> [Task description]
In total, how many lines of the data contain the word "ORWGRPC"? Only that number is wanted.

> [Records shown]
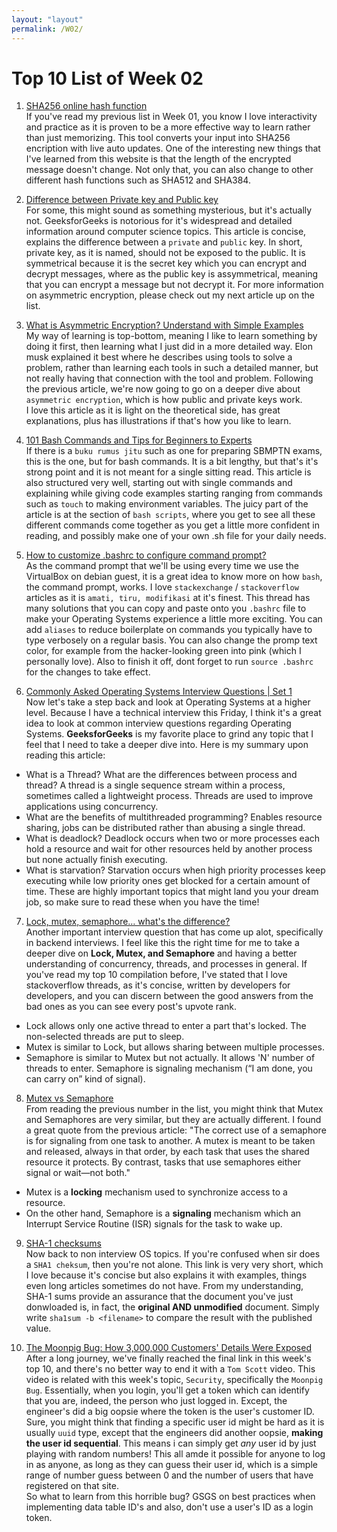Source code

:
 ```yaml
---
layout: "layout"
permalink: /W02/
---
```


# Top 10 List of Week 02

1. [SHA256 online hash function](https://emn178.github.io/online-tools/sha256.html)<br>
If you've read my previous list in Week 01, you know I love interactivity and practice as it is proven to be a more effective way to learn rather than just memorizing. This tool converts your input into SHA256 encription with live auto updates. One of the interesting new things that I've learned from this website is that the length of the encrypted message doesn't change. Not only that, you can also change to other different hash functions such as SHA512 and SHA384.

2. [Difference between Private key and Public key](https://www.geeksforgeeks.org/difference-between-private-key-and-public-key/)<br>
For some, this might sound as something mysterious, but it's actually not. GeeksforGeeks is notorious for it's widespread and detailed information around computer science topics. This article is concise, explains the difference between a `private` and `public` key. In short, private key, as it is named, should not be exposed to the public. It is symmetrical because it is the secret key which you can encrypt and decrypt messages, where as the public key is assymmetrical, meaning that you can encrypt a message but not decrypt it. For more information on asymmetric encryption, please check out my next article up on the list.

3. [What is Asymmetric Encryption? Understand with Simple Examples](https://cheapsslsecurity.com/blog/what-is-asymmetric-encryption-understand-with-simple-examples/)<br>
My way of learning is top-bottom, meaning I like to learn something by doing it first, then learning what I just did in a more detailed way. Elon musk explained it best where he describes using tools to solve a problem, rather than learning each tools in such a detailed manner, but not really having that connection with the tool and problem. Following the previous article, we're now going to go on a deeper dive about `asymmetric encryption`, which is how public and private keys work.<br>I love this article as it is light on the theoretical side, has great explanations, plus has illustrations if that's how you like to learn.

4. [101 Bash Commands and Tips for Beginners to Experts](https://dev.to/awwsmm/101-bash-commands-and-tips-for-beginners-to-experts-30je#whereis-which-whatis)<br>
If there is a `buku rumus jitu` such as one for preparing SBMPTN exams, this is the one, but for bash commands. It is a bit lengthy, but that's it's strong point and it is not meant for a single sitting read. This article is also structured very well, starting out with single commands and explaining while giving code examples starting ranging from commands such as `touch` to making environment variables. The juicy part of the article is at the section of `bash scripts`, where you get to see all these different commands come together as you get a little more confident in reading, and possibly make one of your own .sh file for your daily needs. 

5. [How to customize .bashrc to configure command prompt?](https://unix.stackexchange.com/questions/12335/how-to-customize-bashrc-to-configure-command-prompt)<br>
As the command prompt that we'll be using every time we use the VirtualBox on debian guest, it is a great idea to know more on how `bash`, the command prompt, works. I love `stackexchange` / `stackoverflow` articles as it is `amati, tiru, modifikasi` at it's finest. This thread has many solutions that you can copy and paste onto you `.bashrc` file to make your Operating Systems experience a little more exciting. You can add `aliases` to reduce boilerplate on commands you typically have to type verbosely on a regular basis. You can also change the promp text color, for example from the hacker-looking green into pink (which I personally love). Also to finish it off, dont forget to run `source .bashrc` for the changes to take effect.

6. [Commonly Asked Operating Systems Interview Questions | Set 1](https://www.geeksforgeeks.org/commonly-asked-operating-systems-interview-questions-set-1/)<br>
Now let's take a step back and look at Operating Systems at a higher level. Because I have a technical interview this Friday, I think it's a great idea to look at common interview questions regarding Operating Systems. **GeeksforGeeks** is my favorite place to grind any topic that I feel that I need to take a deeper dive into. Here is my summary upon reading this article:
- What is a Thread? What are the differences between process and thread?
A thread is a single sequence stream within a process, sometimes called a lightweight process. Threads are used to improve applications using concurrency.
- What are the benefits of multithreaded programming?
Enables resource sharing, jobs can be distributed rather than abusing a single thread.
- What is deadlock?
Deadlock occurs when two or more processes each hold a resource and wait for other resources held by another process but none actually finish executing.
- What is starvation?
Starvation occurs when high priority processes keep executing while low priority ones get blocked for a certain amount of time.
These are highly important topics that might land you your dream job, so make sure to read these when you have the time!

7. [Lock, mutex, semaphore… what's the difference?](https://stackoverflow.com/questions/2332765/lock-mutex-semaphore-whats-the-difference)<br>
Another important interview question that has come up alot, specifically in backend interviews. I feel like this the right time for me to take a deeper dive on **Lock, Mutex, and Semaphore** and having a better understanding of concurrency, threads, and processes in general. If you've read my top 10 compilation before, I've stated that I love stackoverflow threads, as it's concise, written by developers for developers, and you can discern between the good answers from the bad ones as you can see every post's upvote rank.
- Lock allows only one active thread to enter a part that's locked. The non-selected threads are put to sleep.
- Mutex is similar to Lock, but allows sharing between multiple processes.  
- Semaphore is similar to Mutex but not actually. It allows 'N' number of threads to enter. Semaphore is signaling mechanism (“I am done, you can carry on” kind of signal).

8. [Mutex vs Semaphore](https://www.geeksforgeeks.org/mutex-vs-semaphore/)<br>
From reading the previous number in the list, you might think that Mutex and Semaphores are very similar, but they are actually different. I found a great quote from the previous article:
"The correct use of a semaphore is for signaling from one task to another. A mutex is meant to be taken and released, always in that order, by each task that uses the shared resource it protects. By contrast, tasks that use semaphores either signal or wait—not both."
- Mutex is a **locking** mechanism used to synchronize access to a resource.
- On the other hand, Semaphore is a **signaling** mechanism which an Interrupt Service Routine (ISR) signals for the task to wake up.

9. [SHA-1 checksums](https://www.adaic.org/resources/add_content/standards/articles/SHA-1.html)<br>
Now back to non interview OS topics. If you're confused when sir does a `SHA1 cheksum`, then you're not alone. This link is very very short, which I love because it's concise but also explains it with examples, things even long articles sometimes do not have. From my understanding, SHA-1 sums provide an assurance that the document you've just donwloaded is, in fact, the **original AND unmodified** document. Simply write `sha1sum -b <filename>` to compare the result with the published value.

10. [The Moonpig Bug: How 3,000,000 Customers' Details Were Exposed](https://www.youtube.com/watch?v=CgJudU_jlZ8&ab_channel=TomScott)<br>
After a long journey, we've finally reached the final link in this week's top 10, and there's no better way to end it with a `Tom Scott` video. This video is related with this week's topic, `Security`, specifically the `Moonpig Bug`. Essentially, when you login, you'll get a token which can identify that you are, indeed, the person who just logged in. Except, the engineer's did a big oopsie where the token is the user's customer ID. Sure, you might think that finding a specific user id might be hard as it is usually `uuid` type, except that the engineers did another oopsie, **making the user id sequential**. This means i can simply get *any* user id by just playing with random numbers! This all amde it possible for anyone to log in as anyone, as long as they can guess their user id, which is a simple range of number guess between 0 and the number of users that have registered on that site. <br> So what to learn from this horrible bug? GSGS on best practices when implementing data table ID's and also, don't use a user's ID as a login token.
---
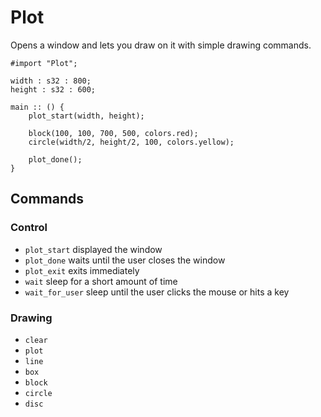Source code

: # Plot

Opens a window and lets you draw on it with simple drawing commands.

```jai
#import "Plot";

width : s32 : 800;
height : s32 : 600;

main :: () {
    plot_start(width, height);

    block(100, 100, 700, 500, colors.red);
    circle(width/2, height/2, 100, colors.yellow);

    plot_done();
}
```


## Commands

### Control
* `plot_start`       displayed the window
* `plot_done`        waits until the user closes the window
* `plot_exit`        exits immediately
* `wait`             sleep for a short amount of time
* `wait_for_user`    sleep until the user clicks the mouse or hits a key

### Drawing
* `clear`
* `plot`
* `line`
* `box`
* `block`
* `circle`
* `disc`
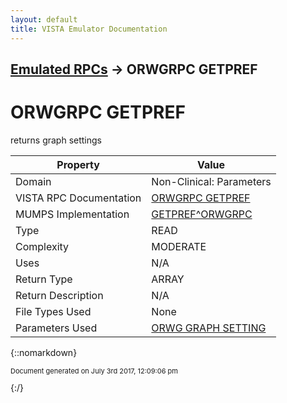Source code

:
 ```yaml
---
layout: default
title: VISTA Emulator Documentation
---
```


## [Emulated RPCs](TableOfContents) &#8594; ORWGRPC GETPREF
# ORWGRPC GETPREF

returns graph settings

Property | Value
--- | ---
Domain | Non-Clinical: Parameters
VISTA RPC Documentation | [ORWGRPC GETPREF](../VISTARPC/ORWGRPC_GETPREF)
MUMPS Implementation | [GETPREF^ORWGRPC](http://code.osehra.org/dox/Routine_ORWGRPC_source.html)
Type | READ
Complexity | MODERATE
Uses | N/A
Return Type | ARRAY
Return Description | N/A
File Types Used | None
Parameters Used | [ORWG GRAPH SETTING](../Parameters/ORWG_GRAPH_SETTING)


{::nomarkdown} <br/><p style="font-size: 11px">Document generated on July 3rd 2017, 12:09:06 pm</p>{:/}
---
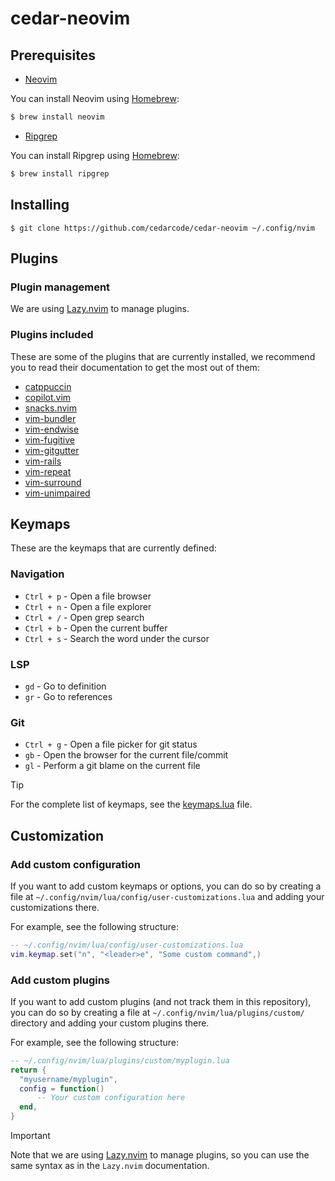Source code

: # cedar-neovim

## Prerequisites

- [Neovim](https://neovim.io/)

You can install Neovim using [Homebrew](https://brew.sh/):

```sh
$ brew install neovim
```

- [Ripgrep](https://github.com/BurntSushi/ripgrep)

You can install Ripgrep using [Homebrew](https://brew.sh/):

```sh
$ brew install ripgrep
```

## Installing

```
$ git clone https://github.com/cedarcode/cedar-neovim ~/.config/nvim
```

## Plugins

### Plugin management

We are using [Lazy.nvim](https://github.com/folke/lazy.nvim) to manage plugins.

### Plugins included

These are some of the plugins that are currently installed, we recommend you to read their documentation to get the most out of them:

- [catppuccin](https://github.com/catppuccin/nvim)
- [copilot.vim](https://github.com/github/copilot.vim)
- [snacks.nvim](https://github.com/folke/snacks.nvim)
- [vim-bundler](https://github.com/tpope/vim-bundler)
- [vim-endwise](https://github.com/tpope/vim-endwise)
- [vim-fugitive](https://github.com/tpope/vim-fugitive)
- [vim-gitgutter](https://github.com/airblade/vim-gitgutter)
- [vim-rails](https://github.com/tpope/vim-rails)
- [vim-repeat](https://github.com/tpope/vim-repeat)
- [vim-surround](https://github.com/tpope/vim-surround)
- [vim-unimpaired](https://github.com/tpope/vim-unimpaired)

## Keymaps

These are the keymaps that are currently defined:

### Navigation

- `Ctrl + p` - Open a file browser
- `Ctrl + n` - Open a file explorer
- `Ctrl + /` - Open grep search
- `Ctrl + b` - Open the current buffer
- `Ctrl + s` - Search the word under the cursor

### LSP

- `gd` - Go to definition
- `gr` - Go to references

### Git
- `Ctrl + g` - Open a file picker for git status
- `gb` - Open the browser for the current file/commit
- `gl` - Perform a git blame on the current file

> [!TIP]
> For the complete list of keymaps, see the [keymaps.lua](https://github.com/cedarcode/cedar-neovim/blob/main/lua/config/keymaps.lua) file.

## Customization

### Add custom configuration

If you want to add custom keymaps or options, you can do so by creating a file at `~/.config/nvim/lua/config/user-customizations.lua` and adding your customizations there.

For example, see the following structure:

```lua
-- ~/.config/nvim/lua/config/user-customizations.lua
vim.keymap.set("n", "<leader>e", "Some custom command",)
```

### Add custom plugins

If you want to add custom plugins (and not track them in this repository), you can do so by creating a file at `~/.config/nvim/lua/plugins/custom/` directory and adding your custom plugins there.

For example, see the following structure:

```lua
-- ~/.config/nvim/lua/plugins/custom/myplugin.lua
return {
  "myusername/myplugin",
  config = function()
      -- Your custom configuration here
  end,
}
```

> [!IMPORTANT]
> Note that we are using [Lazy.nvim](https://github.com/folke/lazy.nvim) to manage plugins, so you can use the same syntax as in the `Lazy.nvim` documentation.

> [Written solution]
4